Material for this task:

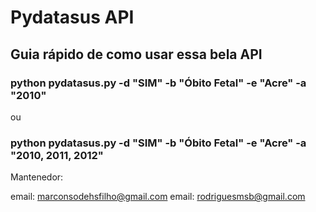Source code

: # Pydatasus API

## Guia rápido de como usar essa bela API


### python pydatasus.py -d "SIM" -b "Óbito Fetal" -e "Acre" -a "2010"

ou

### python pydatasus.py -d "SIM" -b "Óbito Fetal" -e "Acre" -a "2010, 2011, 2012"


Mantenedor:

email: marconsodehsfilho@gmail.com
email: rodriguesmsb@gmail.com
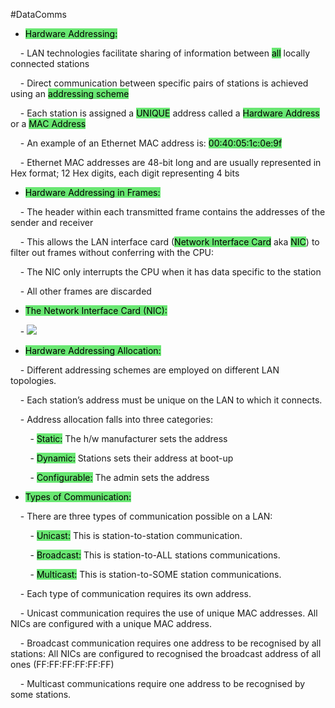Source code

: #DataComms 


- <mark style="background:#69E772;">Hardware Addressing:</mark>

    - LAN technologies facilitate sharing of information between <mark style="background:#69E772;">all</mark> locally connected stations

    - Direct communication between specific pairs of stations is achieved using an <mark style="background:#69E772;">addressing scheme</mark>

    - Each station is assigned a <mark style="background:#69E772;">UNIQUE</mark> address called a <mark style="background:#69E772;">Hardware Address</mark> or a <mark style="background:#69E772;">MAC Address</mark>

    - An example of an Ethernet MAC address is: <mark style="background:#69E772;">00:40:05:1c:0e:9f</mark>

    - Ethernet MAC addresses are 48-bit long and are usually represented in Hex format; 12 Hex digits, each digit representing 4 bits

- <mark style="background:#69E772;">Hardware Addressing in Frames:</mark>

    - The header within each transmitted frame contains the addresses of the sender and receiver

    - This allows the LAN interface card (<mark style="background:#69E772;">Network Interface Card</mark> aka <mark style="background:#69E772;">NIC</mark>) to filter out frames without conferring with the CPU:

    - The NIC only interrupts the CPU when it has data specific to the station

    - All other frames are discarded

- <mark style="background:#69E772;">The Network Interface Card (NIC):</mark>

    - ![](https://i.imgur.com/ax8yxeU.png)


- <mark style="background:#69E772;">Hardware Addressing Allocation:</mark>

    - Different addressing schemes are employed on different LAN topologies.

    - Each station’s address must be unique on the LAN to which it connects.

    - Address allocation falls into three categories:

        - <mark style="background:#69E772;">Static:</mark> The h/w manufacturer sets the address

        - <mark style="background:#69E772;">Dynamic:</mark> Stations sets their address at boot-up

        - <mark style="background:#69E772;">Configurable:</mark> The admin sets the address

- <mark style="background:#69E772;">Types of Communication:</mark>

    - There are three types of communication possible on a LAN:

        - <mark style="background:#69E772;">Unicast:</mark> This is station-to-station communication.

        - <mark style="background:#69E772;">Broadcast:</mark> This is station-to-ALL stations communications.

        - <mark style="background:#69E772;">Multicast:</mark> This is station-to-SOME station communications.

    - Each type of communication requires its own address.

    - Unicast communication requires the use of unique MAC addresses. All NICs are configured with a unique MAC address.

    - Broadcast communication requires one address to be recognised by all stations: All NICs are configured to recognised the broadcast address of all ones (FF:FF:FF:FF:FF:FF)

    - Multicast communications require one address to be recognised by some stations.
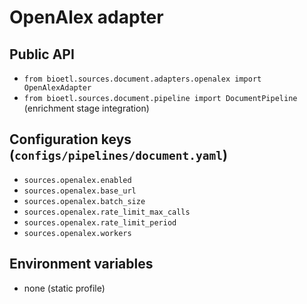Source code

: # OpenAlex adapter

## Public API
- `from bioetl.sources.document.adapters.openalex import OpenAlexAdapter`
- `from bioetl.sources.document.pipeline import DocumentPipeline` (enrichment stage integration)

## Configuration keys (`configs/pipelines/document.yaml`)
- `sources.openalex.enabled`
- `sources.openalex.base_url`
- `sources.openalex.batch_size`
- `sources.openalex.rate_limit_max_calls`
- `sources.openalex.rate_limit_period`
- `sources.openalex.workers`

## Environment variables
- none (static profile)
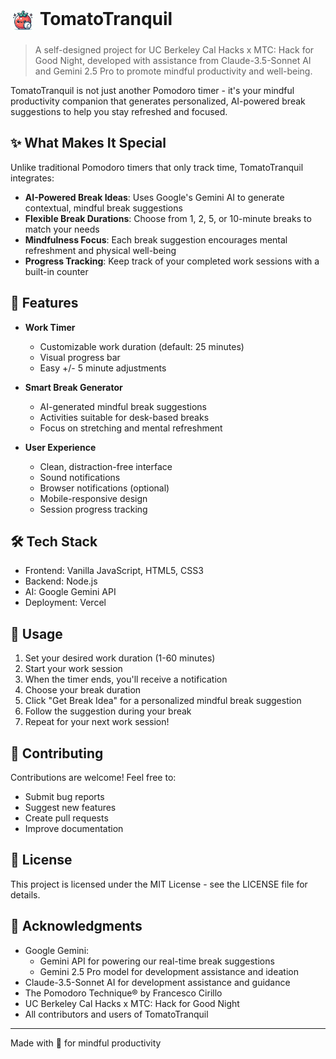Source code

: # <img src="public/images/favicon.jpg" alt="TomatoTranquil Icon" width="40" height="40" style="vertical-align: middle; border-radius: 20%;"> TomatoTranquil

> A self-designed project for UC Berkeley Cal Hacks x MTC: Hack for Good Night, developed with assistance from Claude-3.5-Sonnet AI and Gemini 2.5 Pro to promote mindful productivity and well-being.

TomatoTranquil is not just another Pomodoro timer - it's your mindful productivity companion that generates personalized, AI-powered break suggestions to help you stay refreshed and focused.

## ✨ What Makes It Special

Unlike traditional Pomodoro timers that only track time, TomatoTranquil integrates:
- **AI-Powered Break Ideas**: Uses Google's Gemini AI to generate contextual, mindful break suggestions
- **Flexible Break Durations**: Choose from 1, 2, 5, or 10-minute breaks to match your needs
- **Mindfulness Focus**: Each break suggestion encourages mental refreshment and physical well-being
- **Progress Tracking**: Keep track of your completed work sessions with a built-in counter

## 🚀 Features

- **Work Timer**
  - Customizable work duration (default: 25 minutes)
  - Visual progress bar
  - Easy +/- 5 minute adjustments
  
- **Smart Break Generator**
  - AI-generated mindful break suggestions
  - Activities suitable for desk-based breaks
  - Focus on stretching and mental refreshment
  
- **User Experience**
  - Clean, distraction-free interface
  - Sound notifications
  - Browser notifications (optional)
  - Mobile-responsive design
  - Session progress tracking

## 🛠️ Tech Stack

- Frontend: Vanilla JavaScript, HTML5, CSS3
- Backend: Node.js
- AI: Google Gemini API
- Deployment: Vercel

## 🌟 Usage

1. Set your desired work duration (1-60 minutes)
2. Start your work session
3. When the timer ends, you'll receive a notification
4. Choose your break duration
5. Click "Get Break Idea" for a personalized mindful break suggestion
6. Follow the suggestion during your break
7. Repeat for your next work session!

## 🤝 Contributing

Contributions are welcome! Feel free to:
- Submit bug reports
- Suggest new features
- Create pull requests
- Improve documentation

## 📝 License

This project is licensed under the MIT License - see the LICENSE file for details.

## 🙏 Acknowledgments

- Google Gemini:
  - Gemini API for powering our real-time break suggestions
  - Gemini 2.5 Pro model for development assistance and ideation
- Claude-3.5-Sonnet AI for development assistance and guidance
- The Pomodoro Technique® by Francesco Cirillo
- UC Berkeley Cal Hacks x MTC: Hack for Good Night
- All contributors and users of TomatoTranquil

---
Made with 🫶 for mindful productivity
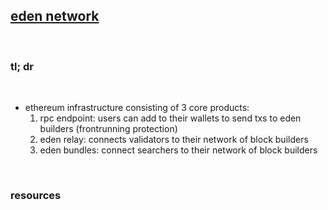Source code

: ## [eden network](https://twitter.com/EdenNetwork)

<br>

### tl; dr

<br>

* ethereum infrastructure consisting of 3 core products:
  1. rpc endpoint: users can add to their wallets to send txs to eden builders (frontrunning protection)
  2. eden relay: connects validators to their network of block builders
  3. eden bundles: connect searchers to their network of block builders

<br>

### resources

<br>
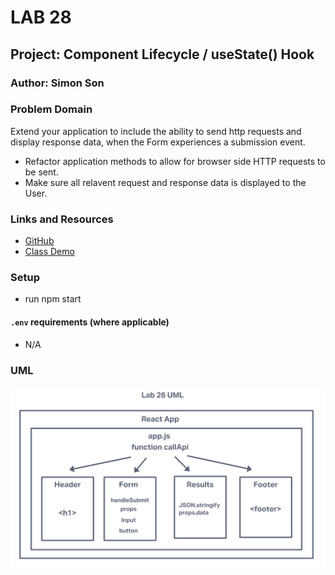 # LAB 28

## Project: Component Lifecycle / useState() Hook

### Author: Simon Son

### Problem Domain

Extend your application to include the ability to send http requests and display response data, when the Form experiences a submission event.

* Refactor application methods to allow for browser side HTTP requests to be sent.
* Make sure all relavent request and response data is displayed to the User.

### Links and Resources

* [GitHub](https://github.com/sson68x/resty/pull/4)
* [Class Demo](https://github.com/codefellows/seattle-javascript-401d47/tree/main/class-28)

### Setup

* run npm start

#### `.env` requirements (where applicable)

* N/A

### UML

![Lab26 UML](./public/img/lab26.png)
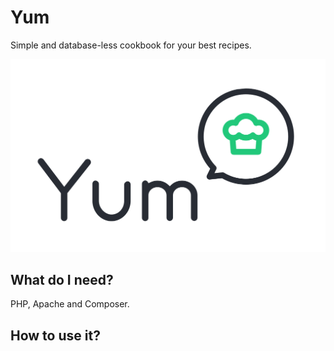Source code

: # Yum
Simple and database-less cookbook for your best recipes.

![Yum logo](https://github.com/asondej/Yum/blob/main/yum/templates/images/yum-logo.svg)

## What do I need?

PHP, Apache and Composer.

## How to use it?

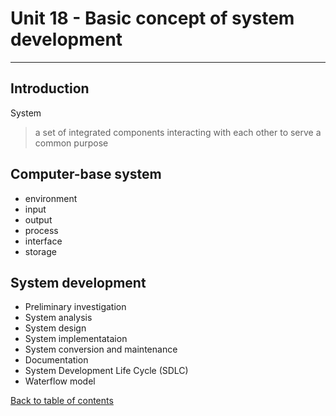 # Unit 18 - Basic concept of system development
---
## Introduction
System

> a set of integrated components interacting with each other to serve a common purpose

## Computer-base system
- environment
- input
- output
- process
- interface
- storage

## System development
- Preliminary investigation
- System analysis
- System design
- System implementataion
- System conversion and maintenance
- Documentation
- System Development Life Cycle (SDLC)
- Waterflow model

[Back to table of contents](../REVISION.md)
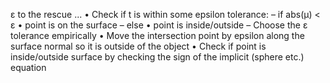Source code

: ε to the rescue ...
• Check if t is within some epsilon tolerance:
– if abs(µ) < ε
• point is on the surface
– else
• point is inside/outside
– Choose the ε tolerance empirically
• Move the intersection point by epsilon along the surface
normal so it is outside of the object
• Check if point is inside/outside surface by checking the
sign of the implicit (sphere etc.) equation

Problem requirements: Transcribe the listing above in full and exactly; no pictures belong in the copy.

Completed exercise:
Source code

: # Pydatasus API

## Guia rápido de como usar essa bela API


### python pydatasus.py -d "SIM" -b "Óbito Fetal" -e "Acre" -a "2010"

ou

### python pydatasus.py -d "SIM" -b "Óbito Fetal" -e "Acre" -a "2010, 2011, 2012"


Mantenedor:

email: marconsodehsfilho@gmail.com
email: rodriguesmsb@gmail.com
Source code

: #DataComms 


- <mark style="background:#69E772;">Hardware Addressing:</mark>

    - LAN technologies facilitate sharing of information between <mark style="background:#69E772;">all</mark> locally connected stations

    - Direct communication between specific pairs of stations is achieved using an <mark style="background:#69E772;">addressing scheme</mark>

    - Each station is assigned a <mark style="background:#69E772;">UNIQUE</mark> address called a <mark style="background:#69E772;">Hardware Address</mark> or a <mark style="background:#69E772;">MAC Address</mark>

    - An example of an Ethernet MAC address is: <mark style="background:#69E772;">00:40:05:1c:0e:9f</mark>

    - Ethernet MAC addresses are 48-bit long and are usually represented in Hex format; 12 Hex digits, each digit representing 4 bits

- <mark style="background:#69E772;">Hardware Addressing in Frames:</mark>

    - The header within each transmitted frame contains the addresses of the sender and receiver

    - This allows the LAN interface card (<mark style="background:#69E772;">Network Interface Card</mark> aka <mark style="background:#69E772;">NIC</mark>) to filter out frames without conferring with the CPU:

    - The NIC only interrupts the CPU when it has data specific to the station

    - All other frames are discarded

- <mark style="background:#69E772;">The Network Interface Card (NIC):</mark>

    - ![](https://i.imgur.com/ax8yxeU.png)


- <mark style="background:#69E772;">Hardware Addressing Allocation:</mark>

    - Different addressing schemes are employed on different LAN topologies.

    - Each station’s address must be unique on the LAN to which it connects.

    - Address allocation falls into three categories:

        - <mark style="background:#69E772;">Static:</mark> The h/w manufacturer sets the address

        - <mark style="background:#69E772;">Dynamic:</mark> Stations sets their address at boot-up

        - <mark style="background:#69E772;">Configurable:</mark> The admin sets the address

- <mark style="background:#69E772;">Types of Communication:</mark>

    - There are three types of communication possible on a LAN:

        - <mark style="background:#69E772;">Unicast:</mark> This is station-to-station communication.

        - <mark style="background:#69E772;">Broadcast:</mark> This is station-to-ALL stations communications.

        - <mark style="background:#69E772;">Multicast:</mark> This is station-to-SOME station communications.

    - Each type of communication requires its own address.

    - Unicast communication requires the use of unique MAC addresses. All NICs are configured with a unique MAC address.

    - Broadcast communication requires one address to be recognised by all stations: All NICs are configured to recognised the broadcast address of all ones (FF:FF:FF:FF:FF:FF)

    - Multicast communications require one address to be recognised by some stations.
Source code

: # OpenAlex adapter

## Public API
- `from bioetl.sources.document.adapters.openalex import OpenAlexAdapter`
- `from bioetl.sources.document.pipeline import DocumentPipeline` (enrichment stage integration)

## Configuration keys (`configs/pipelines/document.yaml`)
- `sources.openalex.enabled`
- `sources.openalex.base_url`
- `sources.openalex.batch_size`
- `sources.openalex.rate_limit_max_calls`
- `sources.openalex.rate_limit_period`
- `sources.openalex.workers`

## Environment variables
- none (static profile)
Source code

: # <img src="public/images/favicon.jpg" alt="TomatoTranquil Icon" width="40" height="40" style="vertical-align: middle; border-radius: 20%;"> TomatoTranquil

> A self-designed project for UC Berkeley Cal Hacks x MTC: Hack for Good Night, developed with assistance from Claude-3.5-Sonnet AI and Gemini 2.5 Pro to promote mindful productivity and well-being.

TomatoTranquil is not just another Pomodoro timer - it's your mindful productivity companion that generates personalized, AI-powered break suggestions to help you stay refreshed and focused.

## ✨ What Makes It Special

Unlike traditional Pomodoro timers that only track time, TomatoTranquil integrates:
- **AI-Powered Break Ideas**: Uses Google's Gemini AI to generate contextual, mindful break suggestions
- **Flexible Break Durations**: Choose from 1, 2, 5, or 10-minute breaks to match your needs
- **Mindfulness Focus**: Each break suggestion encourages mental refreshment and physical well-being
- **Progress Tracking**: Keep track of your completed work sessions with a built-in counter

## 🚀 Features

- **Work Timer**
  - Customizable work duration (default: 25 minutes)
  - Visual progress bar
  - Easy +/- 5 minute adjustments
  
- **Smart Break Generator**
  - AI-generated mindful break suggestions
  - Activities suitable for desk-based breaks
  - Focus on stretching and mental refreshment
  
- **User Experience**
  - Clean, distraction-free interface
  - Sound notifications
  - Browser notifications (optional)
  - Mobile-responsive design
  - Session progress tracking

## 🛠️ Tech Stack

- Frontend: Vanilla JavaScript, HTML5, CSS3
- Backend: Node.js
- AI: Google Gemini API
- Deployment: Vercel

## 🌟 Usage

1. Set your desired work duration (1-60 minutes)
2. Start your work session
3. When the timer ends, you'll receive a notification
4. Choose your break duration
5. Click "Get Break Idea" for a personalized mindful break suggestion
6. Follow the suggestion during your break
7. Repeat for your next work session!

## 🤝 Contributing

Contributions are welcome! Feel free to:
- Submit bug reports
- Suggest new features
- Create pull requests
- Improve documentation

## 📝 License

This project is licensed under the MIT License - see the LICENSE file for details.

## 🙏 Acknowledgments

- Google Gemini:
  - Gemini API for powering our real-time break suggestions
  - Gemini 2.5 Pro model for development assistance and ideation
- Claude-3.5-Sonnet AI for development assistance and guidance
- The Pomodoro Technique® by Francesco Cirillo
- UC Berkeley Cal Hacks x MTC: Hack for Good Night
- All contributors and users of TomatoTranquil

---
Made with 🫶 for mindful productivity
Source code

: ## [eden network](https://twitter.com/EdenNetwork)

<br>

### tl; dr

<br>

* ethereum infrastructure consisting of 3 core products:
  1. rpc endpoint: users can add to their wallets to send txs to eden builders (frontrunning protection)
  2. eden relay: connects validators to their network of block builders
  3. eden bundles: connect searchers to their network of block builders

<br>

### resources

<br>
 # LAB 28

## Project: Component Lifecycle / useState() Hook

### Author: Simon Son

### Problem Domain

Extend your application to include the ability to send http requests and display response data, when the Form experiences a submission event.

* Refactor application methods to allow for browser side HTTP requests to be sent.
* Make sure all relavent request and response data is displayed to the User.

### Links and Resources

* [GitHub](https://github.com/sson68x/resty/pull/4)
* [Class Demo](https://github.com/codefellows/seattle-javascript-401d47/tree/main/class-28)

### Setup

* run npm start

#### `.env` requirements (where applicable)

* N/A

### UML

![Lab26 UML](./public/img/lab26.png)
Source code

: # Yum
Simple and database-less cookbook for your best recipes.

![Yum logo](https://github.com/asondej/Yum/blob/main/yum/templates/images/yum-logo.svg)

## What do I need?

PHP, Apache and Composer.

## How to use it?

 # Unit 18 - Basic concept of system development
---
## Introduction
System

> a set of integrated components interacting with each other to serve a common purpose

## Computer-base system
- environment
- input
- output
- process
- interface
- storage

## System development
- Preliminary investigation
- System analysis
- System design
- System implementataion
- System conversion and maintenance
- Documentation
- System Development Life Cycle (SDLC)
- Waterflow model

[Back to table of contents](../REVISION.md)
Source code

: ε to the rescue ...
• Check if t is within some epsilon tolerance:
– if abs(µ) < ε
• point is on the surface
– else
• point is inside/outside
– Choose the ε tolerance empirically
• Move the intersection point by epsilon along the surface
normal so it is outside of the object
• Check if point is inside/outside surface by checking the
sign of the implicit (sphere etc.) equation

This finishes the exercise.